Investigators are confident that this technology will be found beneficial when deployed across the clinical system at Cedars-Sinai and health systems nationwide.

“This successful clinical trial sets a superb precedent for how novel clinical AI algorithms can be discovered and tested within health systems, increasing the likelihood of seamless deployment for improved patient care,” said Sumeet Chugh, MD, director of the Division of Artificial Intelligence in Medicine and the Pauline and Harold Price Chair in Cardiac Electrophysiology Research.

In 2020, researchers at the Smidt Heart Institute and Stanford University developed one of the first AI technologies to assess cardiac function, specifically, left ventricular ejection fraction — the key heart measurement used in diagnosing cardiac function. Their research also was published in Nature.

Building on those findings, the new study assessed whether AI was more accurate in evaluating 3,495 transthoracic echocardiogram studies by comparing initial assessment by AI or by a sonographer — also known as an ultrasound technician.

Among the findings:

  • Cardiologists more frequently agreed with the AI initial assessment and made corrections to only 16.8% of the initial assessments made by AI.
  • Cardiologists made corrections to 27.2% of the initial assessments made by the sonographers.
  • The physicians were unable to tell which assessments were made by AI and which were made by sonographers.
  • The AI assistance saved cardiologists and sonographers time.

“We asked our cardiologists to guess if the preliminary interpretation was performed by AI or by a sonographer, and it turns out that they couldn’t tell the difference,” said Ouyang. “This speaks to the strong performance of the AI algorithm as well as the seamless integration into clinical software. We believe these are all good signs for future AI trial research in the field.”

The hope, Ouyang says, is to save clinicians time and minimize the more tedious parts of the cardiac imaging workflow. The cardiologist, however, remains the final expert adjudicator of the AI model output.

The clinical trial and subsequent published research also shed light on the opportunity for regulatory approvals.

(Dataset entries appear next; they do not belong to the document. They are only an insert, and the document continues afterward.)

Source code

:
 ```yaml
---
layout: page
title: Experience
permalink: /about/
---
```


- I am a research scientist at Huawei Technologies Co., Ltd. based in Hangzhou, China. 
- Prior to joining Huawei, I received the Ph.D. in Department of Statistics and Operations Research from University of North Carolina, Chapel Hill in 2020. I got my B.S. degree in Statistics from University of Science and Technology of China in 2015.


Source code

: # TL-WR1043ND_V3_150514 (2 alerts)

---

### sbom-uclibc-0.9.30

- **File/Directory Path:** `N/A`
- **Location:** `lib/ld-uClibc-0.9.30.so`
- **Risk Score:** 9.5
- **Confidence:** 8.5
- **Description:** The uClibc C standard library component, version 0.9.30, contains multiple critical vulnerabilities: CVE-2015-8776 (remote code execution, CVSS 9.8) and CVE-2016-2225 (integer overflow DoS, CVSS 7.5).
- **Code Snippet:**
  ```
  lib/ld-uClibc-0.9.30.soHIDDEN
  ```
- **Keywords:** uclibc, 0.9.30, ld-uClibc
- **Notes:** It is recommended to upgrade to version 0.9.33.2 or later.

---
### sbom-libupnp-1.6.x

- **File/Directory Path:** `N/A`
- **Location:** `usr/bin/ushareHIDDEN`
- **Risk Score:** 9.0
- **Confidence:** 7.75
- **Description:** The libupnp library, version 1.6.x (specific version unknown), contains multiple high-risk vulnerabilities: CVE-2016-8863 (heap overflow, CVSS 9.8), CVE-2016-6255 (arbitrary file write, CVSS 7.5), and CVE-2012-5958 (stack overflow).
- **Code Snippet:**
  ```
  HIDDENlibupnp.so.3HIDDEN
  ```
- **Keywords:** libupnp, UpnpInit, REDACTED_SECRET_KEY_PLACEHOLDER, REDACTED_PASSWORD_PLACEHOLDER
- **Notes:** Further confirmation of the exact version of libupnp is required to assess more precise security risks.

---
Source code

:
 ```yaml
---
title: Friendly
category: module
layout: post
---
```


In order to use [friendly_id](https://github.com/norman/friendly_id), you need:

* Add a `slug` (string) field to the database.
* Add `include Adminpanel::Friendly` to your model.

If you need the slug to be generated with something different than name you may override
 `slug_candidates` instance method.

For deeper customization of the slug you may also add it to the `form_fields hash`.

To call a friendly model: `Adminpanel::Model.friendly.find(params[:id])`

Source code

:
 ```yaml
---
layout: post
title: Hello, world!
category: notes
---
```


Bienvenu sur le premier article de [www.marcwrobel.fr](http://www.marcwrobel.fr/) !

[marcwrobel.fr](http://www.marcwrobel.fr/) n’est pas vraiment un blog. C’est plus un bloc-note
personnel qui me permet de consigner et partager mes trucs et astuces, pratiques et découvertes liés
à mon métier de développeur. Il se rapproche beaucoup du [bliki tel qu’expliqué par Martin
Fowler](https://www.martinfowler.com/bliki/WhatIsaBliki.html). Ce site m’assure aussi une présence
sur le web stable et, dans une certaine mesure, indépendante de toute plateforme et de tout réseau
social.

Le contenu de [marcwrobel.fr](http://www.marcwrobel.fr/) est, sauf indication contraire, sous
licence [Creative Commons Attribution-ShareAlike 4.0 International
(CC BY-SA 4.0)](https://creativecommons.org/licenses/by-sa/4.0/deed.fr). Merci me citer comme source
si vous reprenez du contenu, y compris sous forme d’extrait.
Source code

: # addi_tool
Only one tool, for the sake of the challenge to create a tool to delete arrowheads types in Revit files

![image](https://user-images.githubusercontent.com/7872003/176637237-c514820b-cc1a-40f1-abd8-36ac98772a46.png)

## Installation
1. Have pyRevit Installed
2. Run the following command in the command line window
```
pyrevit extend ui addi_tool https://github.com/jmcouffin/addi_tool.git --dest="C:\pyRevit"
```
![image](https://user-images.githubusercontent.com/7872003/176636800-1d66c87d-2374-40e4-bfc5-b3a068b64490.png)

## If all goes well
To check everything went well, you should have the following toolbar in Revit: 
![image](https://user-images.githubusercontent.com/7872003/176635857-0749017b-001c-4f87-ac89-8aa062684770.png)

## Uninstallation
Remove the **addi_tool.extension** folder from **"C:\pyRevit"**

“This work raises the bar for artificial intelligence technologies being considered for regulatory approval, as the Food and Drug Administration has previously approved artificial intelligence tools without data from prospective clinical trials,” said Susan Cheng, MD, MPH, director of the Institute for Research on Healthy Aging in the Department of Cardiology at the Smidt Heart Institute and co-senior author of the study. “We believe this level of evidence offers clinicians extra assurance as health systems work to adopt artificial intelligence more broadly as part of efforts to increase efficiency and quality overall.”